From its premiere on HBO close to a decade ago, in 2011, “Game of Thrones” has been primed and promoted to be a strong contender for television programming accolades. And the medieval fantasy series, created by D.B Weiss and Dave Benioff based on the books of George R. R. Martin, did not disappoint its mother network. It went to double-digit nominations at the Primetime Emmy Awards from its first season, and scored some impressive multiple wins over the years. This Sunday, the 71st Primetime Emmys would finally give its last awards to the show that concluded in May this year; while fewer in number now, they remain very notable achievements.

CNN reports that on this year’s Primetime Emmy Awards, which was held at the Microsoft Theater in Los Angeles just this September 22, the eight-season awarding campaign of HBO’s “Game of Thrones” came to an end, not with a bang, but a breeze. For while the show ended up with its most epic number of nominations yet – 32 which breaks the 1994 season of “NYPD Blue” that got 26 that year – it only ended up with two Emmys. At least one of them was its seventh and last Outstanding Drama Series, so that is that.

The sheer amount of nominations that “Thrones” got for its swan song seems to belie the fact that for many devoted followers of the conflict in Westeros, the eighth and final season was generally considered the weakest among them all. With only six episodes filled with a breakneck pace of storytelling and anticlimactic comeuppances of many antagonistic personages in the narrative, audiences were of the opinion that the Benioff-Weiss show-runner tandem were just looking to finish the show quickly. 

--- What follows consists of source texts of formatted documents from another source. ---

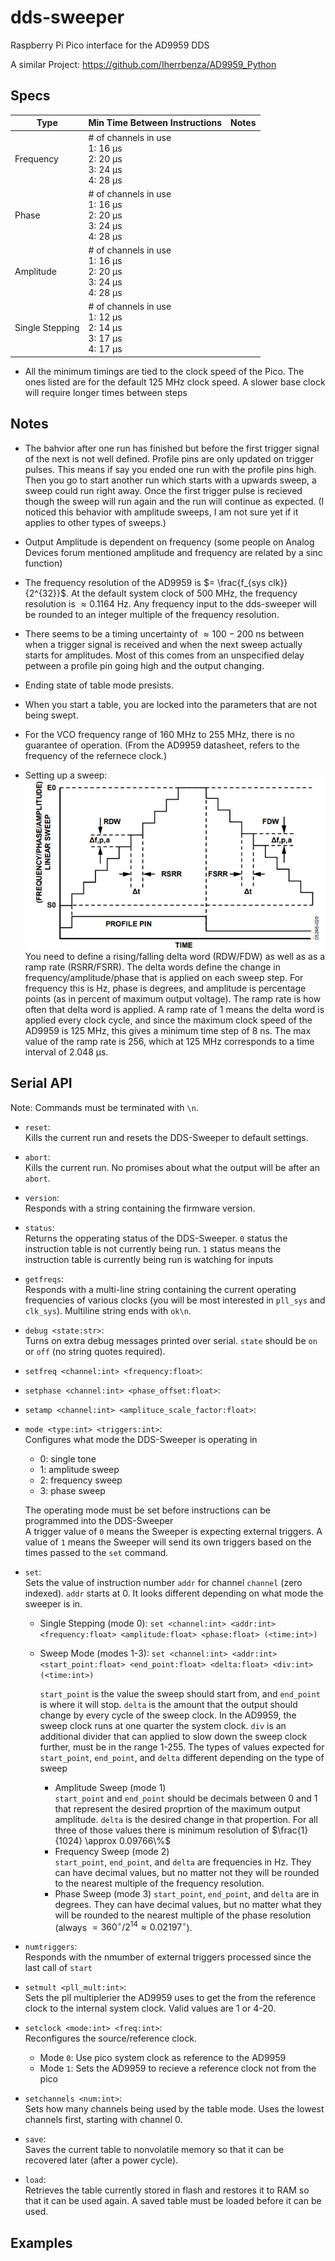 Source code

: # dds-sweeper
Raspberry Pi Pico interface for the AD9959 DDS

A similar Project:
https://github.com/Iherrbenza/AD9959_Python

## Specs

| Type            | Min Time Between Instructions                                                            | Notes |
|-----------------|------------------------------------------------------------------------------------------|-------|
| Frequency       | # of channels in use<br>1: 16 &#956;s<br>2: 20 &#956;s<br>3: 24 &#956;s<br>4: 28 &#956;s |       |
| Phase           | # of channels in use<br>1: 16 &#956;s<br>2: 20 &#956;s<br>3: 24 &#956;s<br>4: 28 &#956;s |       |
| Amplitude       | # of channels in use<br>1: 16 &#956;s<br>2: 20 &#956;s<br>3: 24 &#956;s<br>4: 28 &#956;s |       |
| Single Stepping | # of channels in use<br>1: 12 &#956;s<br>2: 14 &#956;s<br>3: 17 &#956;s<br>4: 17 &#956;s |       |

* All the minimum timings are tied to the clock speed of the Pico. The ones listed are for the default 125 MHz clock speed.
A slower base clock will require longer times between steps


## Notes
- The bahvior after one run has finished but before the first trigger signal of the next is not well defined. Profile pins are
only updated on trigger pulses. This means if say you ended one run with the profile pins high. Then you go to start another run
which starts with a upwards sweep, a sweep could run right away. Once the first trigger pulse is recieved though the sweep will
run again and the run will continue as expected. (I noticed this behavior with amplitude sweeps, I am not sure yet if it applies
to other types of sweeps.)

- Output Amplitude is dependent on frequency (some people on Analog Devices forum mentioned amplitude and frequency are related by a sinc function)

- The frequency resolution of the AD9959 is 
$= \frac{f_{sys clk}}{2^{32}}$. At the default system clock of 500 MHz, the frequency resolution is $\approx 0.1164$ Hz. Any frequency input to the dds-sweeper will be rounded to an integer multiple of the frequency resolution.

- There seems to be a timing uncertainty of $\approx100-200$ ns between when a trigger signal is received and when the next sweep actually starts for amplitudes. Most of this comes from an unspecified delay petween a profile pin going high and the output changing.

- Ending state of table mode presists.

- When you start a table, you are locked into the parameters that are not being swept.

- For the VCO frequency range of 160 MHz to 255 MHz, there is no guarantee of operation. (From the AD9959 datasheet, refers to the frequency of the refernece clock.)

- Setting up a sweep:  
![chart alt text](sweeping-chart.png)  
You need to define a rising/falling delta word (RDW/FDW) as well as as a ramp rate (RSRR/FSRR). The delta words define the change in frequency/amplitude/phase that is applied on each sweep step. For frequency this is Hz, phase is degrees, and amplitude is percentage points (as in percent of maximum output voltage). The ramp rate is how often that delta word is applied. A ramp rate of 1 means the delta word is applied every clock cycle, and since the maximum clock speed of the AD9959 is 125 MHz, this gives a minimum time step of 8 ns. The max value of the ramp rate is 256, which at 125 MHz corresponds to a time interval of 2.048 &#956;s. 

## Serial API
Note: Commands must be terminated with `\n`.

* `reset`:  
Kills the current run and resets the DDS-Sweeper to default settings.


* `abort`:  
Kills the current run. No promises about what the output will be after an `abort`.


* `version`:  
Responds with a string containing the firmware version.


* `status`:  
Returns the opperating status of the DDS-Sweeper. `0` status the instruction table is not currently being run. `1` status means the instruction table is currently being run is watching for inputs


* `getfreqs`:  
Responds with a multi-line string containing the current operating frequencies of various clocks (you will be most interested in `pll_sys` and `clk_sys`). Multiline string ends with `ok\n`.


* `debug <state:str>`:  
Turns on extra debug messages printed over serial. `state` should be `on` or `off` (no string quotes required).


* `setfreq <channel:int> <frequency:float>`:  


* `setphase <channel:int> <phase_offset:float>`:  


* `setamp <channel:int> <amplituce_scale_factor:float>`:  


* `mode <type:int> <triggers:int>`:  
Configures what mode the DDS-Sweeper is operating in
  - 0: single tone
  - 1: amplitude sweep
  - 2: frequency sweep
  - 3: phase sweep  

  The operating mode must be set before instructions can be programmed into the DDS-Sweeper  
  A trigger value of `0` means the Sweeper is expecting external triggers. A value of `1` means the Sweeper will send its own triggers based on the times passed to the `set` command.


* `set`:  
Sets the value of instruction number `addr` for channel `channel` (zero indexed). `addr` starts at 0. It looks different depending on what mode the sweeper is in.
  - Single Stepping (mode 0): `set <channel:int> <addr:int> <frequency:float> <amplitude:float> <phase:float> (<time:int>)`
  - Sweep Mode (modes 1-3): `set <channel:int> <addr:int> <start_point:float> <end_point:float> <delta:float> <div:int> (<time:int>)`

    `start_point` is the value the sweep should start from, and `end_point` is where it will stop. `delta` is the amount that the output should change by every cycle of the sweep clock. In the AD9959, the sweep clock runs at one quarter the system clock. `div` is an additional divider that can applied to slow down the sweep clock further, must be in the range 1-255. The types of values expected for `start_point`, `end_point`, and `delta` different depending on the type of sweep  
      - Amplitude Sweep (mode 1)  
        `start_point` and `end_point` should be decimals between 0 and 1 that represent the desired proprtion of the maximum output amplitude. `delta` is the desired change in that propertion. For all three of those values there is minimum resolution of $\frac{1}{1024} \approx 0.09766\%$
      - Frequency Sweep (mode 2)  
        `start_point`, `end_point`, and `delta` are frequencies in Hz. They can have decimal values, but no matter not they will be rounded to the nearest multiple of the frequency resolution.
      - Phase Sweep (mode 3)
        `start_point`, `end_point`, and `delta` are in degrees. They can have decimal values, but no matter what they will be rounded to the nearest multiple of the phase resolution (always $= 360^\circ / 2^{14} \approx 0.02197^\circ$). 
  


* `numtriggers`:  
Responds with the nmumber of external triggers processed since the last call of `start`


* `setmult <pll_mult:int>`:    
Sets the pll multiplerier the AD9959 uses to get the from the reference clock to the internal system clock. Valid values are 1 or 4-20.

* `setclock <mode:int> <freq:int>`:  
Reconfigures the source/reference clock.
  - Mode `0`: Use pico system clock as reference to the AD9959
  - Mode `1`: Sets the AD9959 to recieve a reference clock not from the pico

* `setchannels <num:int>`:  
Sets how many channels being used by the table mode. Uses the lowest channels first, starting with channel 0.


* `save`:  
Saves the current table to nonvolatile memory so that it can be recovered later (after a power cycle). 


* `load`:  
Retrieves the table currently stored in flash and restores it to RAM so that it can be used again. A saved table must be loaded before it can be used.



## Examples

At least the Emmys ceremony understood the meaningfulness of the series’ TV farewell, thus they gathered representatives of the cast onstage flanking Tyrion Lannister actor Peter Dinklage, who won the only other 2019 Primetime Emmy for “Game of Thrones” as Outstanding Supporting Actor in a Drama Series. On their acceptance speech, Dave Benioff remarked that their success with the show was thanks to the original story woven from “the demented mind of George R. R. Martin;” he actually has yet to finish the last two books of the original novels that the series was based on.

When it comes to the most winning show however, Amazon Prime Video netted 4 Emmys for British comedy-drama “Fleabag,” followed by three awards from miniseries “Chernobyl,” also from HBO. Said network retains Primetime Emmy supremacy with nine awards from its various nominated shows, followed by 7 from Amazon Prime Video, 4 from Netflix, and two each from NBC and FX.